━━ RECORD EXTRACTS ━━
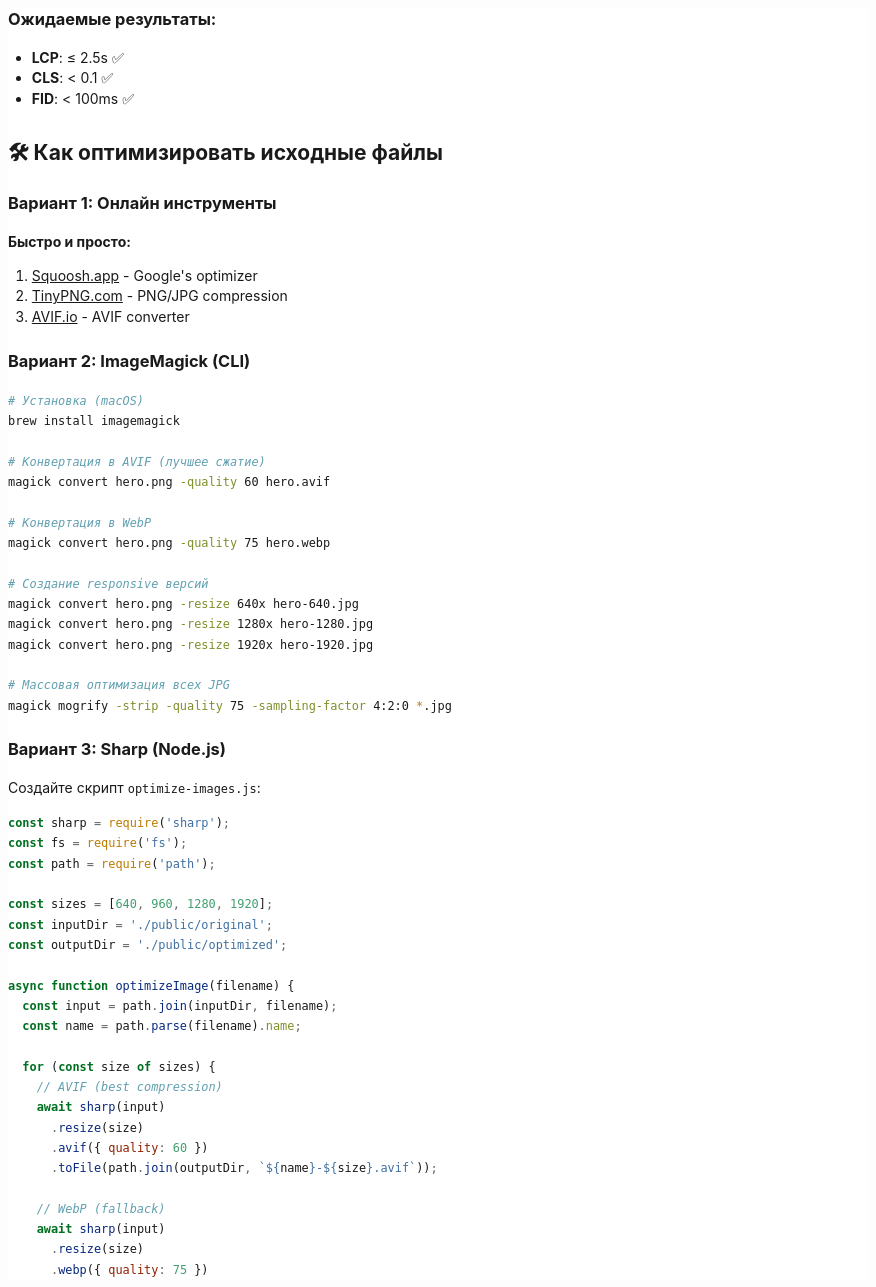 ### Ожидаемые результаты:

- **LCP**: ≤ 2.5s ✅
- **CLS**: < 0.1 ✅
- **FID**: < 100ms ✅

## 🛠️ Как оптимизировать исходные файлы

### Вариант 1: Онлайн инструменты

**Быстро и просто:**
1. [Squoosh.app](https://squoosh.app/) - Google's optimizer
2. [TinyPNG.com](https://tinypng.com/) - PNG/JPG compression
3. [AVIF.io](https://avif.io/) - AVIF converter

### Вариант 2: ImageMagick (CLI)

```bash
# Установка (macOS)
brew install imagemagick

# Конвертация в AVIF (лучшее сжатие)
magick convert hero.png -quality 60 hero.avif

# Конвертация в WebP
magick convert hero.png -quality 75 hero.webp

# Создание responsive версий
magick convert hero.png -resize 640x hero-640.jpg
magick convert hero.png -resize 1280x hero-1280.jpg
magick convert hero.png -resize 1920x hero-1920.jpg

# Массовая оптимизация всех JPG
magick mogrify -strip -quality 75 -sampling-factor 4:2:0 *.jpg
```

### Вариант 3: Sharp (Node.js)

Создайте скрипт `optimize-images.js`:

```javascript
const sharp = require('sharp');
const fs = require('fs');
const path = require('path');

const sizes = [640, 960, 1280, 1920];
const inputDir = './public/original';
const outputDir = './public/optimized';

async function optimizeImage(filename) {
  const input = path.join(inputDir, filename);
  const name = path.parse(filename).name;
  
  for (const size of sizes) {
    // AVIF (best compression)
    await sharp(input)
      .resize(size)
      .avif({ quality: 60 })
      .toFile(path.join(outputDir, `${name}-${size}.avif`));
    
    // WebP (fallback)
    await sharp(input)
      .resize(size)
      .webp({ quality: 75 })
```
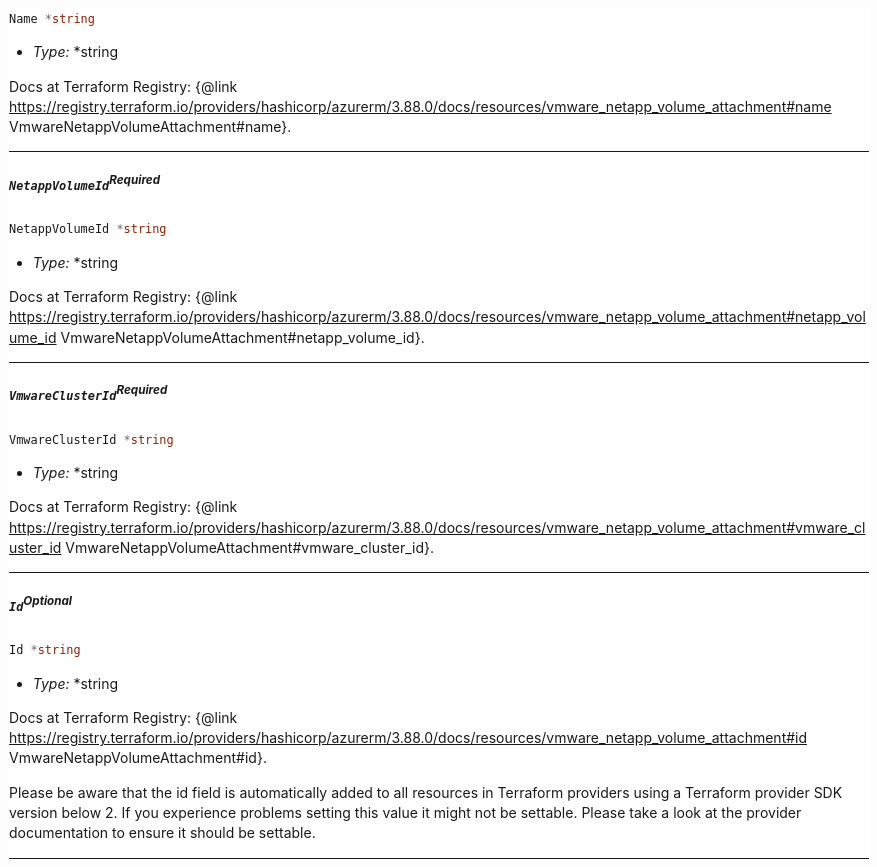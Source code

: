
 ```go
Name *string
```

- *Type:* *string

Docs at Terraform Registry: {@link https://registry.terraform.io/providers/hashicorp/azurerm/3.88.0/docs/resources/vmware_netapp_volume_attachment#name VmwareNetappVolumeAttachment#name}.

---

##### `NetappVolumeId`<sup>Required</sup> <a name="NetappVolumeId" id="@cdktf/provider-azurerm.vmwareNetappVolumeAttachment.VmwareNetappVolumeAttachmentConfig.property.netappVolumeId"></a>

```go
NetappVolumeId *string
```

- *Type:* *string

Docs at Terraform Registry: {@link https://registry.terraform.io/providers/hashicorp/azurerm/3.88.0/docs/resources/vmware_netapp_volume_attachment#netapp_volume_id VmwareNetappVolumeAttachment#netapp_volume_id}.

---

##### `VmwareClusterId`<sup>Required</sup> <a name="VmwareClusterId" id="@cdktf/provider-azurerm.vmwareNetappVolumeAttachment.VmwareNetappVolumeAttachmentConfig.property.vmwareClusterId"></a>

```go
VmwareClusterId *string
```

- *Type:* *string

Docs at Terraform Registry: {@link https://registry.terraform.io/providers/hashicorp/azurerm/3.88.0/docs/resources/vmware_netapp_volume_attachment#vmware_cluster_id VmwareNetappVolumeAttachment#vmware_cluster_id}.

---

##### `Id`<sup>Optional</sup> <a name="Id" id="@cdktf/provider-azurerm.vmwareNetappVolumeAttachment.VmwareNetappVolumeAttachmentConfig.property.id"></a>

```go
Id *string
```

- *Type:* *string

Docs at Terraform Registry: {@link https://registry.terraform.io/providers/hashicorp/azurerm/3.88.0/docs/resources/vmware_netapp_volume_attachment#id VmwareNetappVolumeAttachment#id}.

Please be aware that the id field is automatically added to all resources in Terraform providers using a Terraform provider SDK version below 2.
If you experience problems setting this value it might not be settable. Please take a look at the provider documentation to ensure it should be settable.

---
━━━
__DIRECTIONS FOR THIS TASK__:
Work out the count of lines in the data above containing the string "hashicorp". Give it alone.

__SOLUTION FOR THIS PROBLEM__:
4